Finding Fault
Volume Number: 17 (2001)
Issue Number: 1
Column Tag: WebObjects
Finding Fault
By Sam Krishna and Patrick Taylor
Why the EOFaulting mechanism neatly solves a thorny problem in the Object-Relational paradigm
The Object-Relational paradigm is the conceptual foundation to the Enterprise Objects Framework (EOF). Concepts such as tables map nicely to classes, rows to objects, row-column values to instance variables (ivars), etc. The mapping is so neat and clean that one is rather surprised to find a terrible flaw marring the paradigm.
One difficulty is that few situations are easily encompassed by single, isolated tables. A relational approach is frequently needed. However, having started down the Object-Relational path, what happens to objects that are related to other objects? What happens if a large set of objects is related to a single object? How can these relationships be represented without compromising performance or overwhelming system memory?
In real life, relationships are numerous, complex and widespread. Consider a (simplified) model of a credit card reporting application.

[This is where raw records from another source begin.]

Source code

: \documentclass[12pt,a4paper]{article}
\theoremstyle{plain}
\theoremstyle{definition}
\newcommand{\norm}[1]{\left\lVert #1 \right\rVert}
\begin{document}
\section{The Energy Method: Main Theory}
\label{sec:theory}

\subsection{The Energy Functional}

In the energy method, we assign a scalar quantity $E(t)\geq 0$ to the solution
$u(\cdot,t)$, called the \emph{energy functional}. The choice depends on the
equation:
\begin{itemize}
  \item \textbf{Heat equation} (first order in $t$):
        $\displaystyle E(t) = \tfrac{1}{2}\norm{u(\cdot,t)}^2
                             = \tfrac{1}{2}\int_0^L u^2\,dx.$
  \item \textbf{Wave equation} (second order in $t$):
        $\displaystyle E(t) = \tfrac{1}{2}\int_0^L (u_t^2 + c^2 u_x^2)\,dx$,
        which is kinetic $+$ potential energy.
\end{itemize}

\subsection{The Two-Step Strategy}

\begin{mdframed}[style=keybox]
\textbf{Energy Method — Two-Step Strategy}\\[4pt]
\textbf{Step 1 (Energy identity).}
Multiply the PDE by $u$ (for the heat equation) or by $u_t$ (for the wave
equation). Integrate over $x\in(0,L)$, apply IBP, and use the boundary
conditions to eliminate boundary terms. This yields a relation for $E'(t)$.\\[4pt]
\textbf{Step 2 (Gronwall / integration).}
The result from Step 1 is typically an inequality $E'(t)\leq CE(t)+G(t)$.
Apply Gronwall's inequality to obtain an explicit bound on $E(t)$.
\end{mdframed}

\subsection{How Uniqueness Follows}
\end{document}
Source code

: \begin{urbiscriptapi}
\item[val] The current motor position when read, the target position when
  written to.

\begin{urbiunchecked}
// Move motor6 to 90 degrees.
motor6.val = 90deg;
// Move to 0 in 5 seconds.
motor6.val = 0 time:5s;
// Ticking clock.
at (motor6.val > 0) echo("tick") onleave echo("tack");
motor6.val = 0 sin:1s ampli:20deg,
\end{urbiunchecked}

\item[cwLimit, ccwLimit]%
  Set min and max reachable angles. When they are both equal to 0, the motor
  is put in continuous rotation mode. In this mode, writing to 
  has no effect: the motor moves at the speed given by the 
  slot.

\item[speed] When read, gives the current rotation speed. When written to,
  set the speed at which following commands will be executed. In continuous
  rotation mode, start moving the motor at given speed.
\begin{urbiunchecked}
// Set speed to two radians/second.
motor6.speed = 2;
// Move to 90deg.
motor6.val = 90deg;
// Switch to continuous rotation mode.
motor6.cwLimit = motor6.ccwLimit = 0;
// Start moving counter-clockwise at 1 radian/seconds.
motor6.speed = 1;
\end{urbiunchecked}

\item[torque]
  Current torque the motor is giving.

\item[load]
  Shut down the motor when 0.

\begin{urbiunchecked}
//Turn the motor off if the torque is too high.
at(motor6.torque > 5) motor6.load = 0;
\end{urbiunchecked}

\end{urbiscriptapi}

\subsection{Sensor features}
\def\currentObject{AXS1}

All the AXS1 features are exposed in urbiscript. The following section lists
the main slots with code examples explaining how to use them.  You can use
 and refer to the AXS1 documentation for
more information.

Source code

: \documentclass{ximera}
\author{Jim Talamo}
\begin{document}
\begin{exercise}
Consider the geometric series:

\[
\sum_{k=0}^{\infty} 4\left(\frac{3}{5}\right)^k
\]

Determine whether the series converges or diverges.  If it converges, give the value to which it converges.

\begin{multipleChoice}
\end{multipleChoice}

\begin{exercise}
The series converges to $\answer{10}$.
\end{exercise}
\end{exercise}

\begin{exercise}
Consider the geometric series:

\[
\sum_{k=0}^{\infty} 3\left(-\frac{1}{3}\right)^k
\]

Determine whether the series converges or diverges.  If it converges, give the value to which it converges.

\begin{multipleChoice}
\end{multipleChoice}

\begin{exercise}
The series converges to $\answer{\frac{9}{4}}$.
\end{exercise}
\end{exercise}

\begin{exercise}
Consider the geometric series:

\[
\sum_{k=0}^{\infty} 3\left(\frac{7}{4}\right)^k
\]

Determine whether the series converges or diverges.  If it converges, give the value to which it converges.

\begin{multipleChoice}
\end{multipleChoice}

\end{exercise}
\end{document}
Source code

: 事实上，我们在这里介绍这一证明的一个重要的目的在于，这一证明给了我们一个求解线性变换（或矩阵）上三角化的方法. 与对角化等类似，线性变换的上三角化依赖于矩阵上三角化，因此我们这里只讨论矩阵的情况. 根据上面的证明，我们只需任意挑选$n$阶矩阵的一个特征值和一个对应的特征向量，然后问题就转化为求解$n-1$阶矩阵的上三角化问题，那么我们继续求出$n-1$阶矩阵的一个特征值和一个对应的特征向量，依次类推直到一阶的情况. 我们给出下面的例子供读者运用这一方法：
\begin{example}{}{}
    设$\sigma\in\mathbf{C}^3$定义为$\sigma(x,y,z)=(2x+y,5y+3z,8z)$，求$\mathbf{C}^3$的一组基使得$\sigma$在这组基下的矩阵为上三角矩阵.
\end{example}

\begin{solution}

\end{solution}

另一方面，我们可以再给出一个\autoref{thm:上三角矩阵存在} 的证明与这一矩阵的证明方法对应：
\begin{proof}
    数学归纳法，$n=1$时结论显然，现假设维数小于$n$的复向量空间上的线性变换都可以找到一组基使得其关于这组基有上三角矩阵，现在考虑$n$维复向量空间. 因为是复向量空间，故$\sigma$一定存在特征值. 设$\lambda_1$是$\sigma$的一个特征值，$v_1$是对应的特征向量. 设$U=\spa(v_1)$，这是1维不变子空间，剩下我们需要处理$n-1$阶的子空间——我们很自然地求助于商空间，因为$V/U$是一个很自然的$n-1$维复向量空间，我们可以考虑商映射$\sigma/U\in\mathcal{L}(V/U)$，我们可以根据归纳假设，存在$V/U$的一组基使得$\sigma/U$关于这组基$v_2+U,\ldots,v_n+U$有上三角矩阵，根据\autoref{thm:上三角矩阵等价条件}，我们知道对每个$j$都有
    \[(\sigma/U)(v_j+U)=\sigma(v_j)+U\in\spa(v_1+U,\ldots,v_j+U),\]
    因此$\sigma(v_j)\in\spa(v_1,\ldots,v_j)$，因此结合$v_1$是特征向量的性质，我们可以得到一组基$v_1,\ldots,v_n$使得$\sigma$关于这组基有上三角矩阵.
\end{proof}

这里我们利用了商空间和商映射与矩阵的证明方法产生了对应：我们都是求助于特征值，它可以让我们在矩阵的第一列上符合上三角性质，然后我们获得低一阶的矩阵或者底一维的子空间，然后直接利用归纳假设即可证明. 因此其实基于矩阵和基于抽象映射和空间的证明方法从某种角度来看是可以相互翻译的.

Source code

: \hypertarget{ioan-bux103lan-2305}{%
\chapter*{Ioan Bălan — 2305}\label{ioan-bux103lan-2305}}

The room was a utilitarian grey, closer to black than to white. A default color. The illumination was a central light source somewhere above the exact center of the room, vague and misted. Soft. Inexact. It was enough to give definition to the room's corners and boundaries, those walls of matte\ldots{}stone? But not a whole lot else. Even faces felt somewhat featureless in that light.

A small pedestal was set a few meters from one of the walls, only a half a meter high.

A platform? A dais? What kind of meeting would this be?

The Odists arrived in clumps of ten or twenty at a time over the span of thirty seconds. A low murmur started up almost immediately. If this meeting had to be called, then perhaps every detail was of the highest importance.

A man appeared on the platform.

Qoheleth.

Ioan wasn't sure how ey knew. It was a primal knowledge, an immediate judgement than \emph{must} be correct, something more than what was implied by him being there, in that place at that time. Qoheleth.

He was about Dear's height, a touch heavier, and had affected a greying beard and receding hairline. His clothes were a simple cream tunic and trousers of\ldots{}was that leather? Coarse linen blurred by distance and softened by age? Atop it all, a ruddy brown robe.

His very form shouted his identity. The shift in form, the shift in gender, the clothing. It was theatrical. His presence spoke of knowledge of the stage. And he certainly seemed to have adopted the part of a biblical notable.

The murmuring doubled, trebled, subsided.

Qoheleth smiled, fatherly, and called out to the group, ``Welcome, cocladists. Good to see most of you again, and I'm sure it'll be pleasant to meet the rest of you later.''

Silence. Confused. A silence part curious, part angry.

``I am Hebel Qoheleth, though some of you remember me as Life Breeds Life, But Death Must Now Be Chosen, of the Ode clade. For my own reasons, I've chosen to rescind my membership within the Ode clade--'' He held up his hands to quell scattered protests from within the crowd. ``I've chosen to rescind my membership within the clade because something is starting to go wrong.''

How would such an application be able to traverse from Consumer to Purchases without swamping the memory footprint? If we tried to apply this model to 200 million individuals charging approximately US$10,000 per year on 3 credit cards (on average), the situation could get nasty in a hurry. Imagine fetching 600 million rows into an application in order to traverse the relationship graph for a credit card query. What kind of memory footprint would be needed to do a report on the purchasing information? When the program exceeds memory requirements, the machine will grind to a stop.
Without an efficient way of accessing our program's data, the value of the application comes into question. The types of applications created by WebObjects depend on a reasonable amount performance, but an elegant object-relational mapping is a useless affectation if it becomes an albatross. Object-orientation is not an end in itself, but rather a means - preferably a superior means.
Fortunately for us, the EOF engineering team solved this problem using a mechanism called the EOFault class and its EOFaultHandler. Together these classes form a system where light placeholder objects are substituted for regular objects before they are fetched. The EOFault is a raincheck, promising to fetch the real objects when actually needed.
Ready-Aim-Fire!
If you wish to fetch a related row in EOF, a fault has to be fired. Before you get the idea that this is extremely complicated in either theory or practice, stop fretting. It isn't. You simply "walk" the relationship graph and, most of the time, your WebObjects application will do this for you.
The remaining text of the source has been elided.